I was inspired to buy this book by a friend who was a founder member of the Women's Equality Party. And there was much to learn and much to enjoy such as 'Progress is a spider's web, patiently spun from many directions, the intersection of multiple experiences and realities. It has great tensile strength, but it is also fragile.'
In June 2017 pretty much every political pundit was adamant: 'Theresa May will be gone by Christmas.' Writing this just after Christmas, May is still Prime Minister. Perhaps some of those pundits needed to consider the Glass Cliff theory: women step into leadership when the going is tough, often because the male 'insiders' avoid the job, at least until things improve. Then, if things go well, the woman is swiftly replaced by an insider, or if things go badly, the woman leader gets blamed for it. The story of Laura Lang at Time Warner, which Mayer witnessed at close quarters, is an interesting case study. This suggests that, no matter how bad things get, we will have Theresa May until Brexit is completed, and only then will she be replaced.
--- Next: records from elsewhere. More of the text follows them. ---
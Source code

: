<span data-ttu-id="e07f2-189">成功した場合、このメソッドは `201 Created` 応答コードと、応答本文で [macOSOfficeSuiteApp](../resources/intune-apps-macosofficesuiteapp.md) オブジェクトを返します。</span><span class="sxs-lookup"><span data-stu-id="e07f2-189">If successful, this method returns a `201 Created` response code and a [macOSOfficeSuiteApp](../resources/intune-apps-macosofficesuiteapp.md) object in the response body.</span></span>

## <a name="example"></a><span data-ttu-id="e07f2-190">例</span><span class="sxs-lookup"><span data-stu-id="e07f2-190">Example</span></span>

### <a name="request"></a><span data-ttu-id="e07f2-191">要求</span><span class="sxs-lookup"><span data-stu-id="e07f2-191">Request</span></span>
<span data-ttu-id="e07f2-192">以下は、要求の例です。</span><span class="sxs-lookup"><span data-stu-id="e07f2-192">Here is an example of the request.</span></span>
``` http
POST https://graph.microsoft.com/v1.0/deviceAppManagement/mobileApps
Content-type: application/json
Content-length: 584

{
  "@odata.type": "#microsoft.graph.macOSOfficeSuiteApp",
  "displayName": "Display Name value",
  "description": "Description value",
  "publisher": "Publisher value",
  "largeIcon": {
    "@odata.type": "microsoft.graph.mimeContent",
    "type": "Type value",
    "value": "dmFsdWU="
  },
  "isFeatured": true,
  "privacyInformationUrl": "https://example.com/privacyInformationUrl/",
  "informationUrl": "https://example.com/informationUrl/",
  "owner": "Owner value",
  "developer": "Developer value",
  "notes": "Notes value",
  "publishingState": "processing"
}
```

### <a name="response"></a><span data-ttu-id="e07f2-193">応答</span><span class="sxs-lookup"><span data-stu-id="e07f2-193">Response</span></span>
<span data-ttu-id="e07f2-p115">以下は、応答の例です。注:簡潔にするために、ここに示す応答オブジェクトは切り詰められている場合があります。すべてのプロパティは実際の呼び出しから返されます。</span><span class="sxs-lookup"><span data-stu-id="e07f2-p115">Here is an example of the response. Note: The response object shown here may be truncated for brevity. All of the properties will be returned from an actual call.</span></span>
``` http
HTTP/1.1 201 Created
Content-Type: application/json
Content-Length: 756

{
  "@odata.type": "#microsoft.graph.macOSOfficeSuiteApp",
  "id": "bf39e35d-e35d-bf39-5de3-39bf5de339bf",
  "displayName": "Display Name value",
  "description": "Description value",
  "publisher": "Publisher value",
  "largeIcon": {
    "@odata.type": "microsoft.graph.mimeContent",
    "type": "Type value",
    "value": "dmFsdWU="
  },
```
Interesting thoughts on a range of issues. I would have liked a clear account of the development of feminism - the first, second, third waves, a summary of academic thinking on the current position. Might have put things in context.
Of course, Mayer is preaching to the choir. Hence urging women to buy this book for the men in their lives.
But anything that connected with my friend - middle-aged, working class, born and lives in the South Wales Valleys - felt absent from the story of the development of WE. Mayer knows this is a problem with the new political party: that it speaks primarily to a metropolitan elite. So far, I don't think it's broken through this issue.